Eric’s experience of the camp leaves deep psychological scars. After the war he finds no peace of mid, but becomes obsessed with revenge. Some thirty to forty years after the war he discovers that one of his tormentors is not only still alive but is now leading tours of the very camp in which he presided over so much agony and pain. The man, Takashi Nagase, has somehow managed to avoid being put on trial for war crimes and seems to be getting on with his life in a way that Eric and his friends cannot. His victims are furious.

Egged on by one of his fellow prisoners, Eric finally makes the trip to Thailand. His intention is to confront and to then to kill his tormentor. What follows is extraordinary. At first it appears as if he will carry out his intent. He enters the camp ( ow a museum) after closing time, corners Takashi and takes him into the interrogation room. Now it is Eric, not Takashi who is the interrogator. Eric demands answers. He wants the former soldier take responsibility for his actions, to admit to being complicity in the murder of the thousands of prisoners who lost their lives on the railway. Despite his fury, Eric finds that he cannot kill Takashi. Instead he takes him outside locks him in one of tiny bamboo cages once used to incarcerate Allied soldiers.

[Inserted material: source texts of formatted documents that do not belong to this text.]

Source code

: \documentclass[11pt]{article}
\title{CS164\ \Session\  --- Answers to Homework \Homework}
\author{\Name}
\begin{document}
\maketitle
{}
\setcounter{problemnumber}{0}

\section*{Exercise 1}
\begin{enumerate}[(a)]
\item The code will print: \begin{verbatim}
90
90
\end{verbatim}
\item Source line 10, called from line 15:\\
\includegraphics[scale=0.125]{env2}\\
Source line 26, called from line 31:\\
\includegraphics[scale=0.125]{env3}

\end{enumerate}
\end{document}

Eric leaves Takashi in the cage while he retraces his steps into the torture room. Memories of the horrific torture come flooding back but even so, he cannot kill his former torturer. Returning outside he sits on the beside Takashi’s cage and listens to his story.

That is not the end. Some time later Eric returns to Thailand with his wife Patti. There they meet Takashi once again. This time he does what he could not do before – he admits his culpability. He bows deeply and, without making excuses, he apologizes saying: “I don’t want to live that day anymore.” To which Lomax responds: “Neither do I”. Lomax gives Takashi which reads. “The war has been over for many years. I have suffered much but I know that you have suffered too and you have been most courageous and in working for reconciliation. While I cannot forget what happened in Kamanchinabri, I assure you of my total forgiveness. Sometime” , he writes, “the hating has to stop.”

In that moment, both men are set free from their past. In fact they become great friends.

Sometime the hating has to stop.

Surely that is what forgiveness is all about – breaking the cycle of recrimination and hate, letting go of the past so that it does not contaminate the present and understanding that exacting revenge does not make the problem go away. Hatred and bitterness do not ease the pain – they only serve to perpetuate the trauma. An obsession with vengeance is not a solution, it eats away at the victim, but it does not even touch the perpetrator. In the end, the only way to be released from the suffering of the past is to let it go.

Jesus understood this, which is why he tells Peter to forgive seventy times. To forgive is not to condone or to forget abuse, violence, torture or other atrocities – but rather to deprive them of their power to destroy, to reduce their ability to infect the present and above all to allow the victims and sometimes also the perpetrators to get on with their lives .

Sometime the hating has to stop – the self-hatred and the hatred of others – because only when we stop hating will we be at peace with ourselves and with the world. And only when the hating stops will there be peace in the world.
……………………
The movie Railway Man is based on the real story of Eric Lomax which is recorded in a book of the same title. There is also a documentary about Lomax and Takashi.